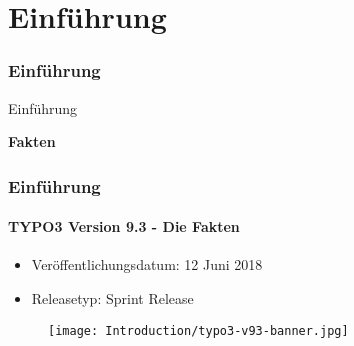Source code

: %

\section{Einführung}
\begin{frame}[fragile]
	\frametitle{Einführung}

	\begin{center}\huge{Einführung}\end{center}
	\begin{center}\huge{\color{typo3darkgrey}\textbf{Fakten}}\end{center}

\end{frame}

\begin{frame}[fragile]
	\frametitle{Einführung}
	\framesubtitle{TYPO3 Version 9.3 - Die Fakten}

	\begin{itemize}
		\item Veröffentlichungsdatum: 12 Juni 2018
		\item Releasetyp: Sprint Release
	\end{itemize}

	\begin{figure}
		\texttt{[image: Introduction/typo3-v93-banner.jpg]}
	\end{figure}

\end{frame}


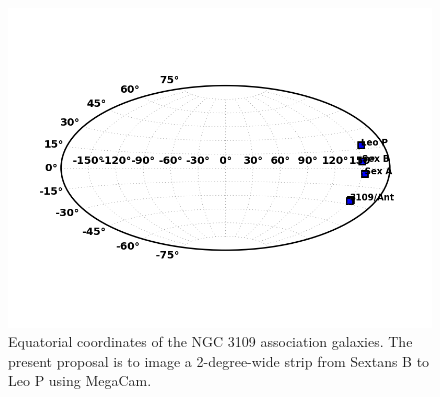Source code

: \begin{figure}
\caption{Equatorial coordinates of the NGC 3109 association galaxies. The present proposal is to image
a 2-degree-wide strip from Sextans B to Leo P using MegaCam.}
\includegraphics[scale=0.7]{n3109_group_sky}

\end{figure}


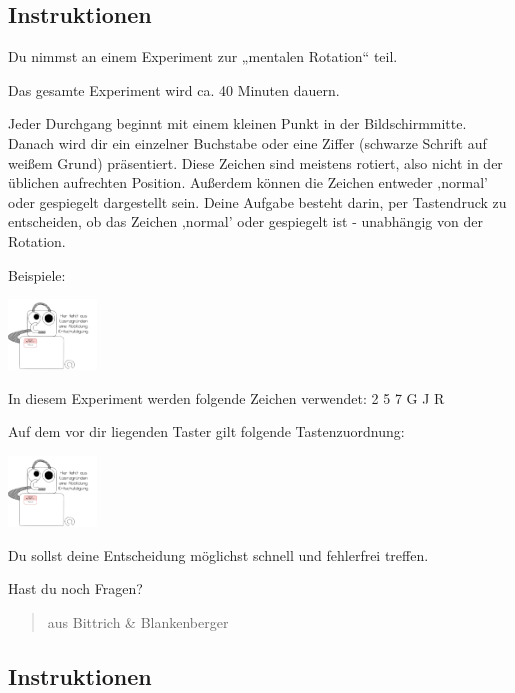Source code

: \documentclass[
]{book}
\begin{document}
\hypertarget{instruktionen-2}{%
\subsection{Instruktionen}\label{instruktionen-2}}

Du nimmst an einem Experiment zur „mentalen Rotation`` teil.

Das gesamte Experiment wird ca. 40 Minuten dauern.

Jeder Durchgang beginnt mit einem kleinen Punkt in der Bildschirmmitte. Danach wird dir ein
einzelner Buchstabe oder eine Ziffer (schwarze Schrift auf weißem Grund) präsentiert. Diese
Zeichen sind meistens rotiert, also nicht in der üblichen aufrechten Position. Außerdem können
die Zeichen entweder ‚normal' oder gespiegelt dargestellt sein.
Deine Aufgabe besteht darin, per Tastendruck zu entscheiden,
ob das Zeichen ‚normal' oder gespiegelt ist - unabhängig von der Rotation.

Beispiele:

\begin{center}\includegraphics[width=66.6666666666667pt]{imgs/copyright} \end{center}

In diesem Experiment werden folgende Zeichen verwendet: 2 5 7 G J R

Auf dem vor dir liegenden Taster gilt folgende Tastenzuordnung:

\begin{center}\includegraphics[width=66.6666666666667pt]{imgs/copyright} \end{center}

Du sollst deine Entscheidung möglichst schnell und fehlerfrei treffen.

Hast du noch Fragen?

\begin{quote}
aus Bittrich \& Blankenberger
\end{quote}

\hypertarget{instruktionen-3}{%
\subsection{Instruktionen}\label{instruktionen-3}}
\end{document}
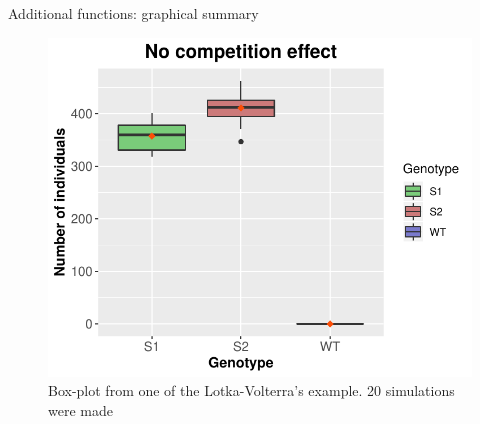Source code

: \begin{frame}{Additional functions: graphical summary}
    \begin{figure}
    \centering
    \includegraphics[scale=0.65]{img/boxplot_example.pdf}
    \caption{Box-plot from one of the Lotka-Volterra's example. 20 simulations were made}
    \end{figure}
\end{frame}

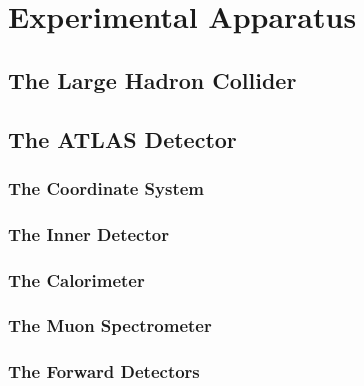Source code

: \documentclass[10pt,twoside,cucitura,classica,english,openany]{toptesi}
\begin{document}


\chapter{Experimental Apparatus}
\label{cha:exper-appar}

\section{The Large Hadron Collider}
\label{sec:large-hadr-coll}



\section{The ATLAS Detector}
\label{sec:atlas-detector}



\subsection{The Coordinate System}
\label{sec:coordinate-system}



\subsection{The Inner Detector}
\label{sec:inner-detector}



\subsection{The Calorimeter}
\label{sec:calorimeters}



\subsection{The Muon Spectrometer}
\label{sec:muon-spectrometer}



\subsection{The Forward Detectors}
\label{sec:forward-detectors}


\end{document}
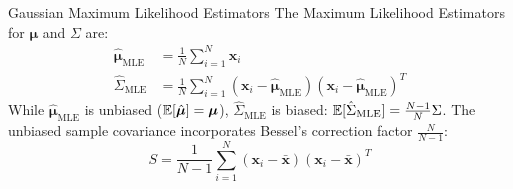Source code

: \begin{theorembox}{Gaussian Maximum Likelihood Estimators}
The Maximum Likelihood Estimators for $\boldsymbol{\mu}$ and $\Sigma$ are:
\begin{align}
\hat{\boldsymbol{\mu}}_{\text{MLE}} &= \frac{1}{N} \sum_{i=1}^N \mathbf{x}_i \label{eq:mle_mu} \\
\hat{\Sigma}_{\text{MLE}} &= \frac{1}{N} \sum_{i=1}^N (\mathbf{x}_i - \hat{\boldsymbol{\mu}}_{\text{MLE}})(\mathbf{x}_i - \hat{\boldsymbol{\mu}}_{\text{MLE}})^T \label{eq:mle_sigma}
\end{align}
While $\hat{\boldsymbol{\mu}}_{\text{MLE}}$ is unbiased ($\operatorname{\mathbb{E}}[\hat{\boldsymbol{\mu}}] = \boldsymbol{\mu}$), $\hat{\Sigma}_{\text{MLE}}$ is biased: $\operatorname{\mathbb{E}}[\hat{\Sigma}_{\text{MLE}}] = \frac{N-1}{N}\Sigma$. The unbiased sample covariance incorporates Bessel's correction factor $\frac{N}{N-1}$:
\begin{equation}
S = \frac{1}{N-1} \sum_{i=1}^N (\mathbf{x}_i - \bar{\mathbf{x}})(\mathbf{x}_i - \bar{\mathbf{x}})^T
\end{equation}
\end{theorembox}

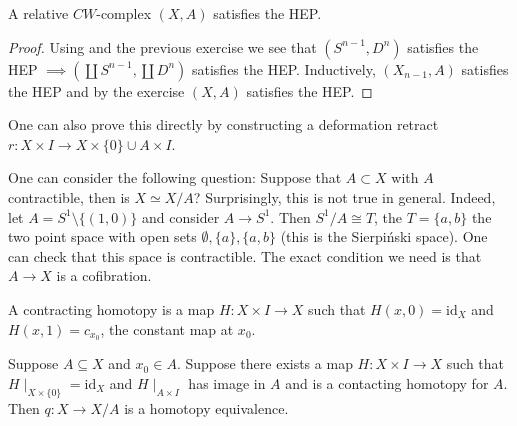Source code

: \documentclass[ma3408.tex]{subfiles}
\begin{document}
\begin{Thm}
A relative $CW$-complex $(X,A)$ satisfies the HEP. 
\end{Thm}
\begin{proof}
Using  and the previous exercise we see that $(S^{n-1},D^n)$ satisfies the HEP $\implies (\coprod S^{n-1},\coprod D^n)$ satisfies the HEP. Inductively, $(X_{n-1},A)$ satisfies the HEP and by the exercise $(X,A)$ satisfies the HEP. 
\end{proof}
\begin{Rem}
One can also prove this directly by constructing a deformation retract $r \colon X \times I \to X \times \{ 0 \} \cup A \times I$. 
\end{Rem}
\begin{Rem}
One can consider the following question: Suppose that $A \subset X$ with $A$ contractible, then is $X \simeq X/A$? Surprisingly, this is not true in general. Indeed, let $A = S^1 \setminus \{ (1,0) \}$ and consider $A \to S^1$. Then $S^1/A \cong T$, the $T = \{ a ,b \}$ the two point space with open sets $\emptyset, \{ a \}, \{ a, b\}$ (this is the Sierpi\'nski space). One can check that this space is contractible. The exact condition we need is that $A \to X$ is a cofibration. 
\end{Rem}
\begin{Def}
A contracting homotopy is a map $H \colon X \times I \to X$ such that $H(x,0) = \text{id}_X$ and $H(x,1) = c_{x_0}$, the constant map at $x_0$. 
\end{Def}
\begin{Prop}\label{prop:quotient_contractible}
Suppose $A \subseteq X$ and $x_0 \in A$. Suppose there exists a map $H \colon X \times I \to X$ such that $H \mid_{X \times \{ 0 \}} = \text{id}_X$ and $H \mid_{A \times I}$ has image in $A$ and is a contacting homotopy for $A$. Then $q \colon X \to X/A$ is a homotopy equivalence. 
\end{Prop}
\end{document}

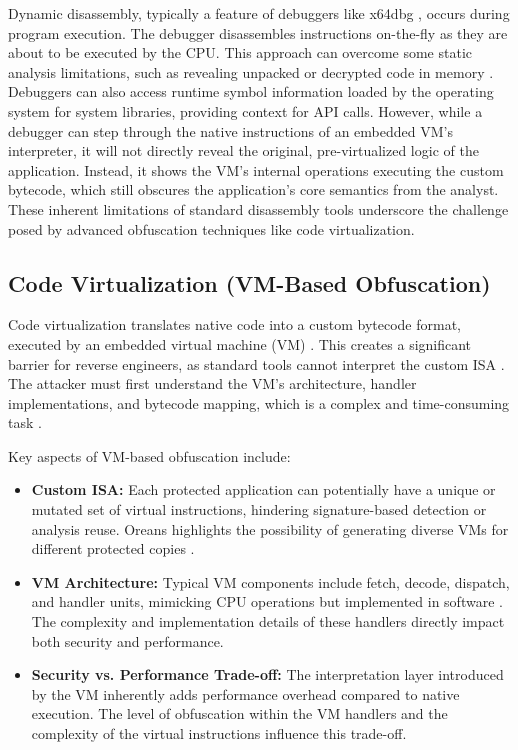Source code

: Dynamic disassembly, typically a feature of debuggers like x64dbg \cite{Dun14}, occurs during program execution. The debugger disassembles instructions on-the-fly as they are about to be executed by the CPU. This approach can overcome some static analysis limitations, such as revealing unpacked or decrypted code in memory \cite{Sikorski2012}. Debuggers can also access runtime symbol information loaded by the operating system for system libraries, providing context for API calls. However, while a debugger can step through the native instructions of an embedded VM's interpreter, it will not directly reveal the original, pre-virtualized logic of the application. Instead, it shows the VM's internal operations executing the custom bytecode, which still obscures the application's core semantics from the analyst. These inherent limitations of standard disassembly tools underscore the challenge posed by advanced obfuscation techniques like code virtualization.

\subsection{Code Virtualization (VM-Based Obfuscation)}
Code virtualization translates native code into a custom bytecode format, executed by an embedded virtual machine (VM) \cite{Ore06, Zho24}. This creates a significant barrier for reverse engineers, as standard tools cannot interpret the custom ISA \cite{Salwan2018SymbolicDeobfuscation}. The attacker must first understand the VM's architecture, handler implementations, and bytecode mapping, which is a complex and time-consuming task \cite{Don20, Hac24}.

Key aspects of VM-based obfuscation include:
\begin{itemize}
    \item \textbf{Custom ISA:} Each protected application can potentially have a unique or mutated set of virtual instructions, hindering signature-based detection or analysis reuse. Oreans highlights the possibility of generating diverse VMs for different protected copies \cite{Ore06}.
    \item \textbf{VM Architecture:} Typical VM components include fetch, decode, dispatch, and handler units, mimicking CPU operations but implemented in software \cite{Salwan2018SymbolicDeobfuscation, Hac24}. The complexity and implementation details of these handlers directly impact both security and performance.
    \item \textbf{Security vs. Performance Trade-off:} The interpretation layer introduced by the VM inherently adds performance overhead compared to native execution. The level of obfuscation within the VM handlers and the complexity of the virtual instructions influence this trade-off.
\end{itemize}

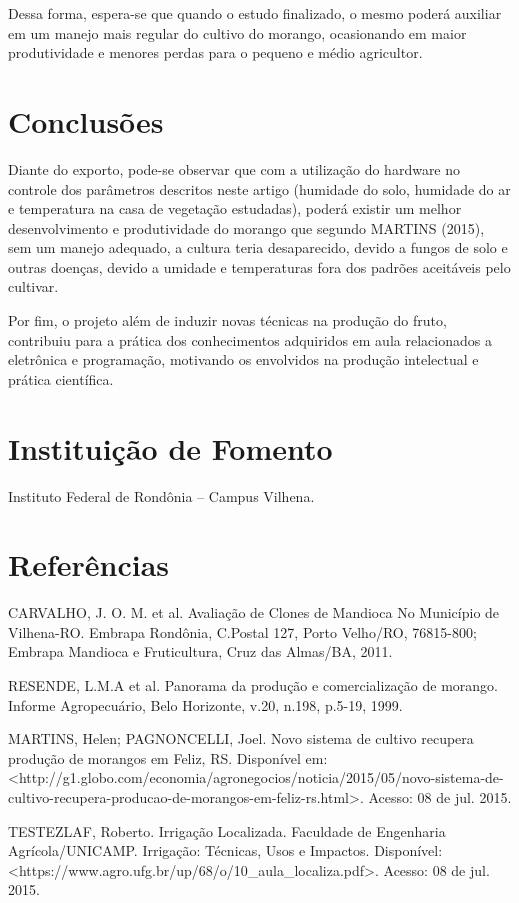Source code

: \documentclass[article,12pt,onesidea,4paper,english,brazil]{abntex2}
\begin{document}
	Dessa forma, espera-se que quando o estudo finalizado, o mesmo poderá auxiliar em um manejo mais regular do cultivo do morango, ocasionando em maior produtividade e menores perdas para o pequeno e médio agricultor.
	
	\section*{Conclusões}
	
Diante do exporto, pode-se observar que com a utilização do hardware no controle dos parâmetros descritos neste artigo (humidade do solo, humidade do ar e temperatura na casa de vegetação estudadas), poderá existir um melhor desenvolvimento e produtividade do morango que segundo MARTINS (2015), sem um manejo adequado, a cultura teria desaparecido, devido a fungos de solo e outras doenças, devido a umidade e temperaturas fora dos padrões aceitáveis pelo cultivar.

Por fim, o projeto além de induzir novas técnicas na produção do fruto, contribuiu para a prática dos conhecimentos adquiridos em aula relacionados a eletrônica e programação, motivando os envolvidos na produção intelectual e prática científica.
	
	\section*{Instituição de Fomento}
	
	Instituto Federal de Rondônia – Campus Vilhena.
	
	\section*{Referências}
	
	\sloppy
	
	\noindent CARVALHO, J. O. M. et al. Avaliação de Clones de Mandioca No Município de Vilhena-RO. Embrapa Rondônia, C.Postal 127, Porto Velho/RO, 76815-800; Embrapa Mandioca e Fruticultura, Cruz das Almas/BA, 2011.
	
	\noindent RESENDE, L.M.A et al. Panorama da produção e comercialização de morango. Informe Agropecuário, Belo Horizonte, v.20, n.198, p.5-19, 1999.
	
	\noindent MARTINS, Helen; PAGNONCELLI, Joel. Novo sistema de cultivo recupera produção de morangos em Feliz, RS. Disponível em:
	<http://g1.globo.com/economia/agronegocios/noticia/2015/05/novo-sistema-de- cultivo-recupera-producao-de-morangos-em-feliz-rs.html>. Acesso: 08 de jul. 2015.
	
	\noindent TESTEZLAF, Roberto. Irrigação Localizada. Faculdade de Engenharia Agrícola/UNICAMP. Irrigação: Técnicas, Usos e Impactos. Disponível:
	<https://www.agro.ufg.br/up/68/o/10\_aula\_localiza.pdf>. Acesso: 08 de jul. 2015.
	
	
\end{document}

***

- [What you are asked to do] Every line of the records above where the string "Rondônia" is found should be copied.

- [Solved exercise]
	Instituto Federal de Rondônia – Campus Vilhena.
	\noindent CARVALHO, J. O. M. et al. Avaliação de Clones de Mandioca No Município de Vilhena-RO. Embrapa Rondônia, C.Postal 127, Porto Velho/RO, 76815-800; Embrapa Mandioca e Fruticultura, Cruz das Almas/BA, 2011.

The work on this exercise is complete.